Types of Communication-induced checkpointing
i)Model-based checkpointing
ii)Index-based checkpointing
i)Model-based checkpointing:
How it works:
Processes monitor their communication patterns and take forced checkpoints whenever there's a risk
of creating an inconsistent recovery state. No coordination messages are exchanged; instead, decision-
making happens locally based on system behavior.
31 | P a g e
Key Idea:
A process takes a forced checkpoint when it detects that its communication might lead to
an inconsistent state later. This ensures that checkpoints always lead to a domino-effect-free
recovery, where only necessary rollbacks happen.
In the MRS model (Mark, Send, and Receive), the goal is to avoid the domino effect by
ensuring that message-sending events always occur before message-receiving events within
the same checkpoint interval.
Here’s a clearer explanation of the MRS model:
• The model forces processes to take a checkpoint before sending a message if no

checkpoint has been taken since the last message was received. This ensures that all
outgoing messages from a process happen after the most recent checkpoint.
Example: :
Imagine a group of people playing a multiplayer online game.

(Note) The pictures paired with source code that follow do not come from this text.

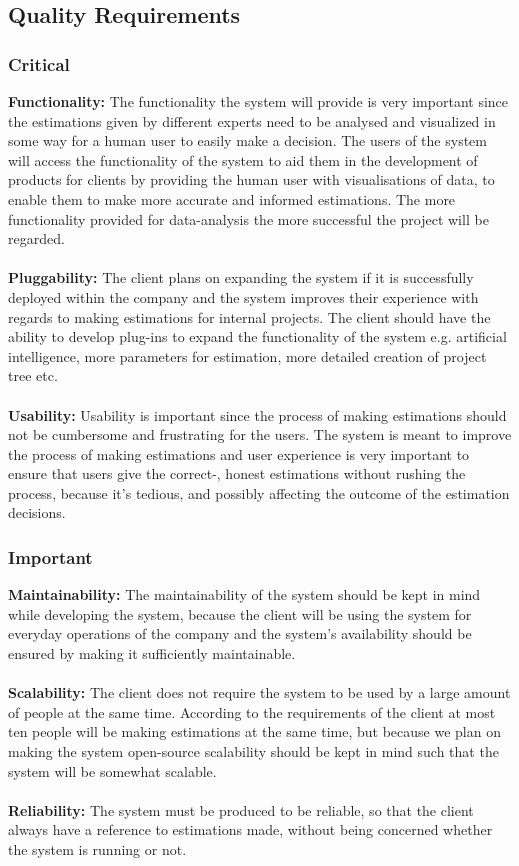 \subsection{Quality Requirements}
\subsubsection{Critical}
{\bfseries Functionality:} The functionality the system will provide is very important since the estimations given by different experts need to be analysed and visualized in some way for a human user to easily make a decision. The users of the system will access the functionality of the system to aid them in the development of products for clients by providing the human user with visualisations of data, to enable them to make more accurate and informed estimations. The more functionality provided for data-analysis the more successful the project will be regarded.
\\ \\
{\bfseries Pluggability:} The client plans on expanding the system if it is successfully deployed within the company and the system improves their experience with regards to making estimations for internal projects. The client should have the ability to develop plug-ins to expand the functionality of the system e.g. artificial intelligence, more parameters for estimation, more detailed creation of project tree etc.
\\ \\
{\bfseries Usability:} Usability is important since the process of making estimations should not be cumbersome and frustrating for the users. The system is meant to improve the process of making estimations and user experience is very important to ensure that users give the correct-, honest estimations without rushing the process, because it's tedious, and possibly affecting the outcome of the estimation decisions.

\subsubsection{Important}
{\bfseries Maintainability:} The maintainability of the system should be kept in mind while developing the system, because the client will be using the system for everyday operations of the company and the system's availability should be ensured by making it sufficiently maintainable.
\\ \\
{\bfseries Scalability:} The client does not require the system to be used by a large amount of people at the same time. According to the requirements of the client at most ten people will be making estimations at the same time, but because we plan on making the system open-source scalability should be kept in mind such that the system will be somewhat scalable.
	\\ \\
	{\bfseries Reliability:}
	The system must be produced to be reliable, so that the client always have a reference to estimations made, without being concerned whether the system is running or not.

Every time one player fights
another, the game ensures both players’ progress is saved (checkpointed) so that if one player
disconnects, both players can resume from the same point after recovery. The game
automatically forces checkpoints before big events like battles, ensuring the game doesn’t
get confused about the state of each player.
Best for:
Systems with complex communication patterns where dynamic, real-time interactions
between processes need to be closely monitored, like multiplayer gaming or real-time
simulations.
2. Index-Based Checkpointing:
• How it works:
Checkpoints are assigned increasing numbers (indexes), and processes force
checkpoints when they receive a message with a higher index than their current
checkpoint. This way, all processes maintain checkpoints that are globally consistent.
• Key Idea:
Processes only take forced checkpoints when their checkpoint index is lower than the
one attached to a received message, ensuring all processes stay in sync. This reduces
unnecessary checkpoints.
• Example (easy explanation):
Imagine several bank branches processing transactions. Each branch takes a
snapshot (checkpoint) after a few transactions. If one branch finishes processing
and sends an update (with a checkpoint number) to another branch, the receiving
branch checks its own checkpoint number. If its checkpoint is behind, it takes a
new one to keep both branches on the same page. This prevents confusion about
which transactions have been processed if a failure happens.
• Best for:
Systems where checkpoints can be tracked using a simple number system, like
transactional databases or financial systems.
32 | P a g e
Koo–Toueg coordinated checkpointing algorithm
The Koo–Toueg coordinated checkpointing algorithm is designed for distributed systems to

ensure consistent global checkpoints while avoiding issues like the domino effect during
recovery. The key idea is to have all processes in the system take coordinated checkpoints such
that the set of all checkpoints forms a consistent global state.
Types of Checkpoints:
o Permanent Checkpoints: Local checkpoints at processes that form part of a

consistent global state.
o Tentative Checkpoints: Temporary checkpoints that will only become
permanent if the entire system successfully completes the checkpointing
process.
Assumptions:
o The system uses FIFO communication channels.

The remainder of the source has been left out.